─── Available data ───

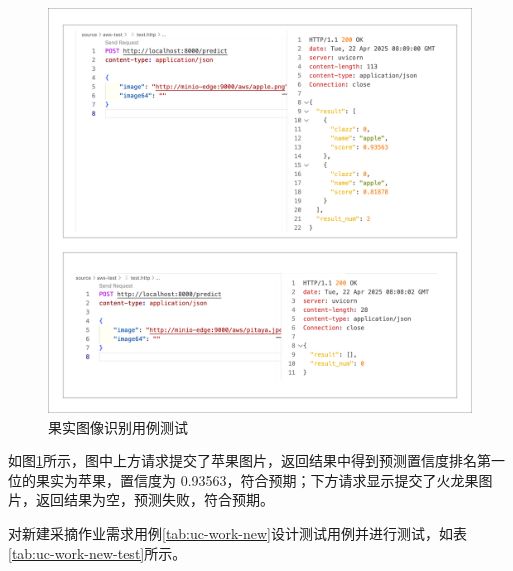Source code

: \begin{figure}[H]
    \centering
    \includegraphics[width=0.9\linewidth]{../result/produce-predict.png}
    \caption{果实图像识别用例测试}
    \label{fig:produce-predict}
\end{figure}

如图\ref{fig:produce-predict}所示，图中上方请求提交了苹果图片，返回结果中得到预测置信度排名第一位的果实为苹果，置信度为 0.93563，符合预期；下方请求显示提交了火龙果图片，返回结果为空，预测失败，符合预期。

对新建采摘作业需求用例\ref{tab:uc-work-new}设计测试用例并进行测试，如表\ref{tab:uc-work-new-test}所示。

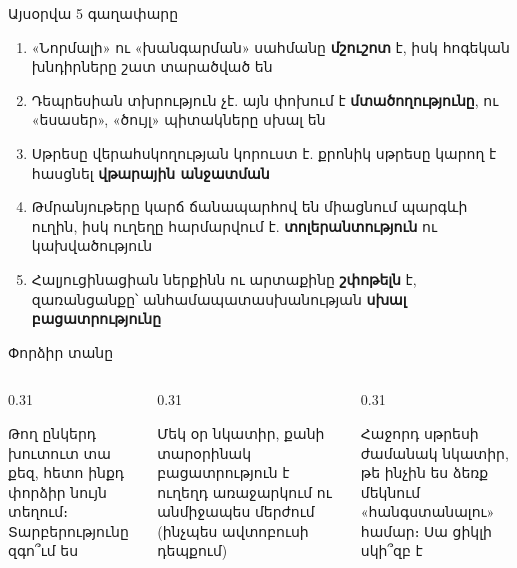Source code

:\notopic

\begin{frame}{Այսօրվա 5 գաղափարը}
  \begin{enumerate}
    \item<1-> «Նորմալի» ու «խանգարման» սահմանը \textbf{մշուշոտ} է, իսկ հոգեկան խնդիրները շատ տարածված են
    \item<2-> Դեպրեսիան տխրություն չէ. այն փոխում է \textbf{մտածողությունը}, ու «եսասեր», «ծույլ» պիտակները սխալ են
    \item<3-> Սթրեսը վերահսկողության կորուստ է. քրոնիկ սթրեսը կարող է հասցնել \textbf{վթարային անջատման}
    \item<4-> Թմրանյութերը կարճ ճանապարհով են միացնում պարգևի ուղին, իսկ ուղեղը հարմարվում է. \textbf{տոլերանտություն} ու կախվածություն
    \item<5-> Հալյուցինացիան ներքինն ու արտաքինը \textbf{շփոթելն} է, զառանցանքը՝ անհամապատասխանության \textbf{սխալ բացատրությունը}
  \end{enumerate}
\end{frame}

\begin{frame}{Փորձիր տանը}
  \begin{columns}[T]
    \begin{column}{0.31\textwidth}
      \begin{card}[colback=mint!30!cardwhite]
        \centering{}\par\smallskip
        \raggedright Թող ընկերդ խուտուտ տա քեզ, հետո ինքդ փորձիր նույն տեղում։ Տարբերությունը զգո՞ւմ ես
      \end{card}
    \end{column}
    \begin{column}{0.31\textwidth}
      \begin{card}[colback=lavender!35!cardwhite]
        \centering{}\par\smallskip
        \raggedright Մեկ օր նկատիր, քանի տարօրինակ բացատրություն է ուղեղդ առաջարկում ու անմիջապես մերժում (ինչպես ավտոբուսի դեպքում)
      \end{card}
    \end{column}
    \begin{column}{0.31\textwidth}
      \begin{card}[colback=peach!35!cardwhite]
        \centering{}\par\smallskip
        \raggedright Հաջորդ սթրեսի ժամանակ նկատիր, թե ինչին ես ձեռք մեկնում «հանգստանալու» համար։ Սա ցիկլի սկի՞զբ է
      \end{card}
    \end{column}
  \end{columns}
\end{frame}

───

- _Task item_
Check each line of the entries for "frame" and copy those that have it.

- _Expected answer_
\begin{frame}{Այսօրվա 5 գաղափարը}
\end{frame}
\begin{frame}{Փորձիր տանը}
\end{frame}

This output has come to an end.